[[ Dataset records, beginning ]]
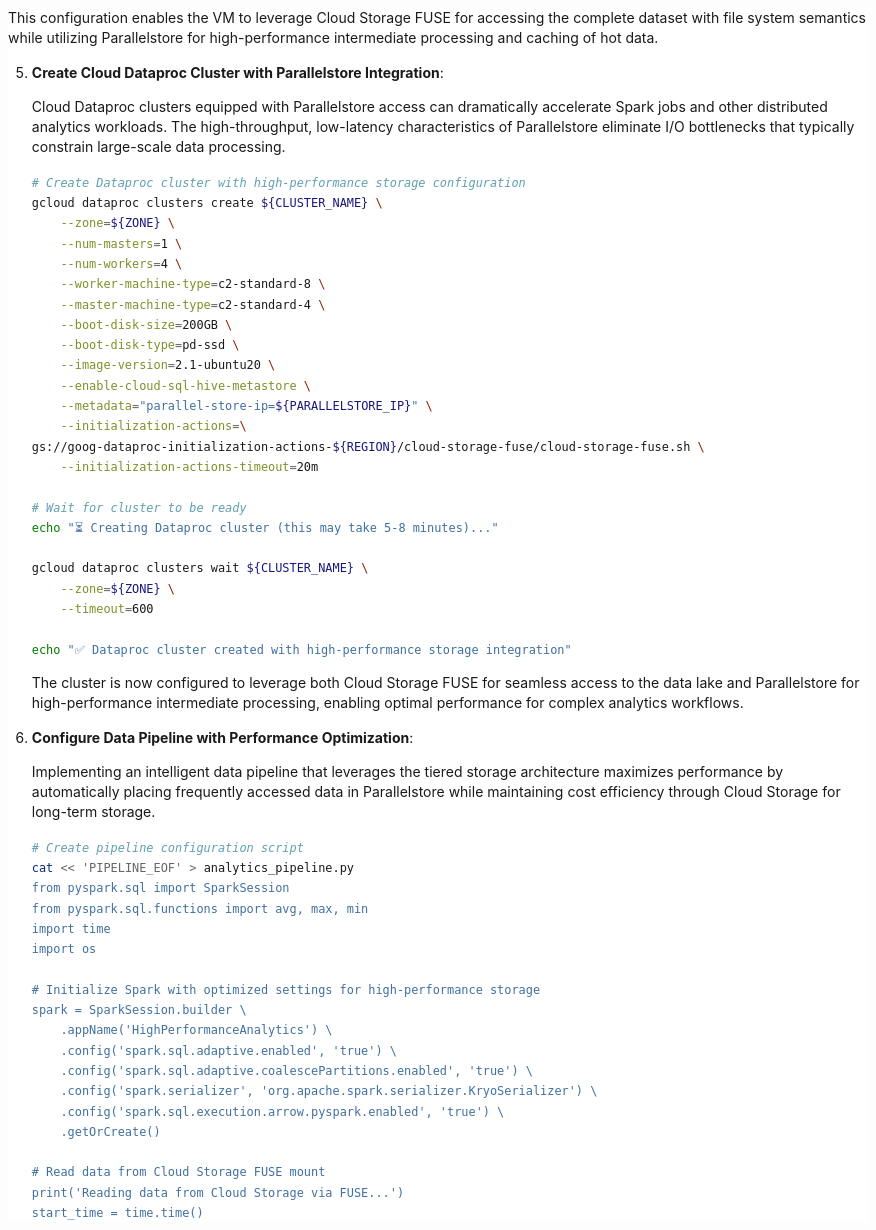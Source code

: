    This configuration enables the VM to leverage Cloud Storage FUSE for accessing the complete dataset with file system semantics while utilizing Parallelstore for high-performance intermediate processing and caching of hot data.

5. **Create Cloud Dataproc Cluster with Parallelstore Integration**:

   Cloud Dataproc clusters equipped with Parallelstore access can dramatically accelerate Spark jobs and other distributed analytics workloads. The high-throughput, low-latency characteristics of Parallelstore eliminate I/O bottlenecks that typically constrain large-scale data processing.

   ```bash
   # Create Dataproc cluster with high-performance storage configuration
   gcloud dataproc clusters create ${CLUSTER_NAME} \
       --zone=${ZONE} \
       --num-masters=1 \
       --num-workers=4 \
       --worker-machine-type=c2-standard-8 \
       --master-machine-type=c2-standard-4 \
       --boot-disk-size=200GB \
       --boot-disk-type=pd-ssd \
       --image-version=2.1-ubuntu20 \
       --enable-cloud-sql-hive-metastore \
       --metadata="parallel-store-ip=${PARALLELSTORE_IP}" \
       --initialization-actions=\
   gs://goog-dataproc-initialization-actions-${REGION}/cloud-storage-fuse/cloud-storage-fuse.sh \
       --initialization-actions-timeout=20m
   
   # Wait for cluster to be ready
   echo "⏳ Creating Dataproc cluster (this may take 5-8 minutes)..."
   
   gcloud dataproc clusters wait ${CLUSTER_NAME} \
       --zone=${ZONE} \
       --timeout=600
   
   echo "✅ Dataproc cluster created with high-performance storage integration"
   ```

   The cluster is now configured to leverage both Cloud Storage FUSE for seamless access to the data lake and Parallelstore for high-performance intermediate processing, enabling optimal performance for complex analytics workflows.

6. **Configure Data Pipeline with Performance Optimization**:

   Implementing an intelligent data pipeline that leverages the tiered storage architecture maximizes performance by automatically placing frequently accessed data in Parallelstore while maintaining cost efficiency through Cloud Storage for long-term storage.

   ```bash
   # Create pipeline configuration script
   cat << 'PIPELINE_EOF' > analytics_pipeline.py
   from pyspark.sql import SparkSession
   from pyspark.sql.functions import avg, max, min
   import time
   import os
   
   # Initialize Spark with optimized settings for high-performance storage
   spark = SparkSession.builder \
       .appName('HighPerformanceAnalytics') \
       .config('spark.sql.adaptive.enabled', 'true') \
       .config('spark.sql.adaptive.coalescePartitions.enabled', 'true') \
       .config('spark.serializer', 'org.apache.spark.serializer.KryoSerializer') \
       .config('spark.sql.execution.arrow.pyspark.enabled', 'true') \
       .getOrCreate()
   
   # Read data from Cloud Storage FUSE mount
   print('Reading data from Cloud Storage via FUSE...')
   start_time = time.time()
   ```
[[ Dataset records, end ]]
→ **Task prompt**:
Whenever a line of the data holds the string "import", pick that line out.

→ **Answer to this exercise**:
   from pyspark.sql import SparkSession
   from pyspark.sql.functions import avg, max, min
   import time
   import os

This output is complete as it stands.